In a cloud environment, providing client companies REST API services to store and update their customers information (phone numbers etc'), I'm looking for a way for a newly joining client company to pass a file (or a set of files) containing all their customers. The file/s may contain millions of customer records.
Suppose the idea is that file/s may be uploaded to a certain folder, and once detected, an import process starts. Suppose also that there exists a service in the cloud that can create a customer from a request containing the details. Suppose each file is limited to something like 1GB.
I've heard that Yarn may be used or Kubernetes, but i can't really see how they can be used, or what's the advantage of using them.
This import process could be done in pure Java as follows: A Folder watching code in Java can easily detect the new file in the folder, and invoke a process that reads the records of the file/s, and from each record in the file, create a request obejct and call the service which can create the customer.
So what's the advantage of using Yarn or Kubernetes, over pure Java, in doing a task like this? And are there other alternative technologies that can be used for this task?
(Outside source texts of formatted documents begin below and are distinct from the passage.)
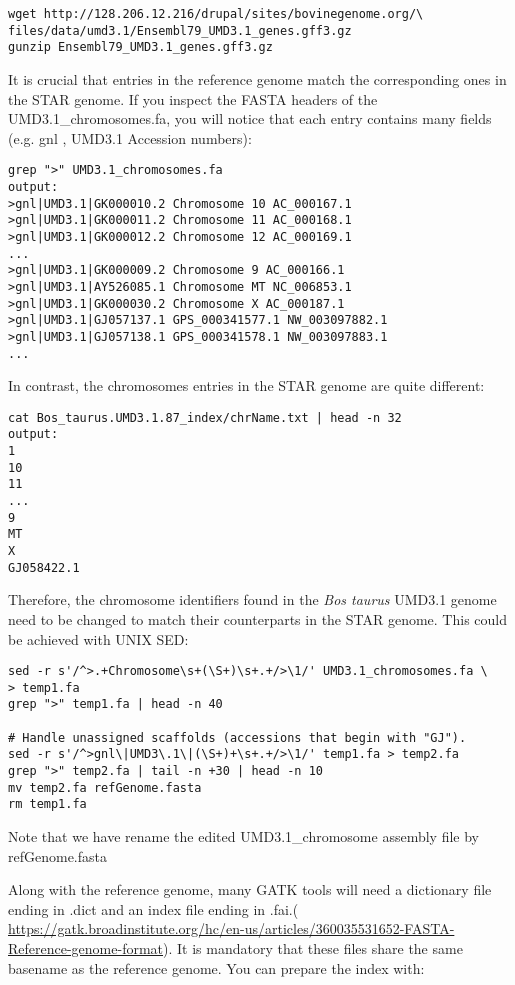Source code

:\begin{verbatim}
wget http://128.206.12.216/drupal/sites/bovinegenome.org/\
files/data/umd3.1/Ensembl79_UMD3.1_genes.gff3.gz
gunzip Ensembl79_UMD3.1_genes.gff3.gz
\end{verbatim}


It is crucial that entries in the reference genome match the corresponding ones in the STAR genome. If you inspect the FASTA headers of the UMD3.1\_chromosomes.fa, you will notice that each entry contains many fields (e.g. gnl , UMD3.1 Accession numbers):

\begin{verbatim}
grep ">" UMD3.1_chromosomes.fa
output:
>gnl|UMD3.1|GK000010.2 Chromosome 10 AC_000167.1
>gnl|UMD3.1|GK000011.2 Chromosome 11 AC_000168.1
>gnl|UMD3.1|GK000012.2 Chromosome 12 AC_000169.1
...
>gnl|UMD3.1|GK000009.2 Chromosome 9 AC_000166.1
>gnl|UMD3.1|AY526085.1 Chromosome MT NC_006853.1
>gnl|UMD3.1|GK000030.2 Chromosome X AC_000187.1
>gnl|UMD3.1|GJ057137.1 GPS_000341577.1 NW_003097882.1
>gnl|UMD3.1|GJ057138.1 GPS_000341578.1 NW_003097883.1
...
\end{verbatim}

In contrast, the chromosomes entries in the STAR genome are quite different:

\begin{verbatim}
cat Bos_taurus.UMD3.1.87_index/chrName.txt | head -n 32
output:
1
10
11
...
9
MT
X
GJ058422.1
\end{verbatim}

Therefore, the chromosome identifiers found in the \textit{Bos taurus} UMD3.1 genome need to be changed to match their counterparts in the STAR genome. This could be achieved with UNIX SED:

\begin{verbatim}
sed -r s'/^>.+Chromosome\s+(\S+)\s+.+/>\1/' UMD3.1_chromosomes.fa \
> temp1.fa
grep ">" temp1.fa | head -n 40

# Handle unassigned scaffolds (accessions that begin with "GJ").
sed -r s'/^>gnl\|UMD3\.1\|(\S+)+\s+.+/>\1/' temp1.fa > temp2.fa
grep ">" temp2.fa | tail -n +30 | head -n 10
mv temp2.fa refGenome.fasta
rm temp1.fa
\end{verbatim}

Note that we have rename the edited UMD3.1\_chromosome assembly file by refGenome.fasta

Along with the reference genome, many GATK tools will need a dictionary file ending in .dict and an index file ending in .fai.(\href{https://gatk.broadinstitute.org/hc/en-us/articles/360035531652-FASTA-Reference-genome-format}{ https://gatk.broadinstitute.org/hc/en-us/articles/360035531652-FASTA-Reference-genome-format}). It is mandatory that these files share the same basename as the reference genome. You can prepare the index with:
In a cloud environment, you want your Java service to be "highly available" and, when dealing with "millions of customer records" per client, even "secure." This is where Kubernetes and Yarn come in.
If you are running one VM, with a Java process saving sensitive customer data unencrypted to the local file system- what happens when:
You get the idea, there are an infinite number of failure and compromise scenarios.
Kubernetes and Yarn, in different ways, support architectural patterns that allow you to run multiple Java upload and import processes across a collection of VMs so that there can be sensible handling for the various failure cases, and sensible custodial machinery for the sensitive aspects of this process, at scale, with live data.